● TASK GOAL:
In the listing below, find every line with the string "random" and pull it out.

● INPUT RECORDS:
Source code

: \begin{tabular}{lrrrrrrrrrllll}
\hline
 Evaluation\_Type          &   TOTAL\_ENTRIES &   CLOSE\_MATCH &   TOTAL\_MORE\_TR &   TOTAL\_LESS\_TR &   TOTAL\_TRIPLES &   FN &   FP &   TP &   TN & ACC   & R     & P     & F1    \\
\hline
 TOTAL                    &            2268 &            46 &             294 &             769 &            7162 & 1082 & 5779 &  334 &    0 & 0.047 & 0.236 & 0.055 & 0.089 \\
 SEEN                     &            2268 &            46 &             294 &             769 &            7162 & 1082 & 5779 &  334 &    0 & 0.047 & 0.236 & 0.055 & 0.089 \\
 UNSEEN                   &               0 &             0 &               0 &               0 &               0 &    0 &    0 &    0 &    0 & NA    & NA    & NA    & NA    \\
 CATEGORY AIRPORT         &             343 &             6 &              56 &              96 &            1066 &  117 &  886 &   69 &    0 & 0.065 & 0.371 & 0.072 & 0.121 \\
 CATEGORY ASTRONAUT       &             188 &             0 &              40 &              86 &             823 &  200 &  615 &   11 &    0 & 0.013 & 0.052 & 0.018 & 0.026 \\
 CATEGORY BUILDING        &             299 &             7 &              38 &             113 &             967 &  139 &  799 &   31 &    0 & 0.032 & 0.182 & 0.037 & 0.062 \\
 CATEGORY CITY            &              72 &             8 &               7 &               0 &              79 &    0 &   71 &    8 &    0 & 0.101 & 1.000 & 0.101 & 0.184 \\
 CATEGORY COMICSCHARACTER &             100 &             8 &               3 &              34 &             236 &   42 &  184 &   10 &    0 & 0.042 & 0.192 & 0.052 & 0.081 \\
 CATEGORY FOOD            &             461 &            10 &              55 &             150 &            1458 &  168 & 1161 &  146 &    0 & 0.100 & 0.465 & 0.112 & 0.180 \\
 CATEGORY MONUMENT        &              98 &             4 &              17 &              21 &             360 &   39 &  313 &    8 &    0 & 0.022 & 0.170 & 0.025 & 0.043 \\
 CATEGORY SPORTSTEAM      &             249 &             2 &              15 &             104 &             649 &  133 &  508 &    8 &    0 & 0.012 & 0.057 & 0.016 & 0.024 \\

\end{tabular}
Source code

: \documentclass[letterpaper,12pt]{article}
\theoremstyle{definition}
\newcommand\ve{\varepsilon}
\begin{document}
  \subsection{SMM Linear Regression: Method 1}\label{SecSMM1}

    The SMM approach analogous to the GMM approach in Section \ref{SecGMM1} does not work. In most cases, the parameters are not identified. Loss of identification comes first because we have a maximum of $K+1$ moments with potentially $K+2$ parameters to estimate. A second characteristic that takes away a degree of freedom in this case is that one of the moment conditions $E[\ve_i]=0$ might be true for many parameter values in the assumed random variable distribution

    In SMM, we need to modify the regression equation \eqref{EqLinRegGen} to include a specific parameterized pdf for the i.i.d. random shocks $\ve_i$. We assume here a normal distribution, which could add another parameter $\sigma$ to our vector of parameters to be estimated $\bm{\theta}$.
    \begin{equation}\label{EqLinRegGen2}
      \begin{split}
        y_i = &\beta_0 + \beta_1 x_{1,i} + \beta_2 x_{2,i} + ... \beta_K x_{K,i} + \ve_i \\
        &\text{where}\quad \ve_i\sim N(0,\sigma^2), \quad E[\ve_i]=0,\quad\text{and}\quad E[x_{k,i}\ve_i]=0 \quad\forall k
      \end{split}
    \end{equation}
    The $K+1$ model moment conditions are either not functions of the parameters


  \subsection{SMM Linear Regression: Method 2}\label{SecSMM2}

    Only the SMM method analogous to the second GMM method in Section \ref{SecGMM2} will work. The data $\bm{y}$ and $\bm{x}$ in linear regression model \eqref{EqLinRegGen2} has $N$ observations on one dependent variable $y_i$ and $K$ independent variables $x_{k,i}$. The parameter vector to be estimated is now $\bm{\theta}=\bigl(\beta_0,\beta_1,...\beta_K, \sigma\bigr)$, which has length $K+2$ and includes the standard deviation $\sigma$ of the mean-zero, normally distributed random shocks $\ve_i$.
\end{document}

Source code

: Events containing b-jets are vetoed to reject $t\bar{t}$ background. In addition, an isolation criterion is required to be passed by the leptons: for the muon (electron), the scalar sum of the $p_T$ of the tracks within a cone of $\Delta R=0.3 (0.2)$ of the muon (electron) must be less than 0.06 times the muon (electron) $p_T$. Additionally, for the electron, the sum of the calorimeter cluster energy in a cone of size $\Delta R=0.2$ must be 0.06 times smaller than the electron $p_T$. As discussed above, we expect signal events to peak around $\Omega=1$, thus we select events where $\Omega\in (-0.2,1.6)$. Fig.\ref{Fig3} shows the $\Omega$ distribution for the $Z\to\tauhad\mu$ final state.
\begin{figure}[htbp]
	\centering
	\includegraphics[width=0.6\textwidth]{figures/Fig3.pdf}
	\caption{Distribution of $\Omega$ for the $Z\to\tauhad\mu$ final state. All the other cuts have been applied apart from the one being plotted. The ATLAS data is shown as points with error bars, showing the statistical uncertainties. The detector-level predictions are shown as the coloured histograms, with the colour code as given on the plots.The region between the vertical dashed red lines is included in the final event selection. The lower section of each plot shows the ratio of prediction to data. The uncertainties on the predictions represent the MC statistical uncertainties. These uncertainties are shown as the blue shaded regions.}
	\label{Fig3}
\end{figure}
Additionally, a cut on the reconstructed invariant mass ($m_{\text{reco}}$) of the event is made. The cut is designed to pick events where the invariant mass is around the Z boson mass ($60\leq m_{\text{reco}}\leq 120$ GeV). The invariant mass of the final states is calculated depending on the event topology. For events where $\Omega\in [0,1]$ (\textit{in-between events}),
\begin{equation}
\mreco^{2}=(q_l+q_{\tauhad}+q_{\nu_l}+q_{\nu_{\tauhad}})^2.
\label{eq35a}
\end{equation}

● SOLUTION TO THE PROBLEM:
    The SMM approach analogous to the GMM approach in Section \ref{SecGMM1} does not work. In most cases, the parameters are not identified. Loss of identification comes first because we have a maximum of $K+1$ moments with potentially $K+2$ parameters to estimate. A second characteristic that takes away a degree of freedom in this case is that one of the moment conditions $E[\ve_i]=0$ might be true for many parameter values in the assumed random variable distribution
    In SMM, we need to modify the regression equation \eqref{EqLinRegGen} to include a specific parameterized pdf for the i.i.d. random shocks $\ve_i$. We assume here a normal distribution, which could add another parameter $\sigma$ to our vector of parameters to be estimated $\bm{\theta}$.
    Only the SMM method analogous to the second GMM method in Section \ref{SecGMM2} will work. The data $\bm{y}$ and $\bm{x}$ in linear regression model \eqref{EqLinRegGen2} has $N$ observations on one dependent variable $y_i$ and $K$ independent variables $x_{k,i}$. The parameter vector to be estimated is now $\bm{\theta}=\bigl(\beta_0,\beta_1,...\beta_K, \sigma\bigr)$, which has length $K+2$ and includes the standard deviation $\sigma$ of the mean-zero, normally distributed random shocks $\ve_i$.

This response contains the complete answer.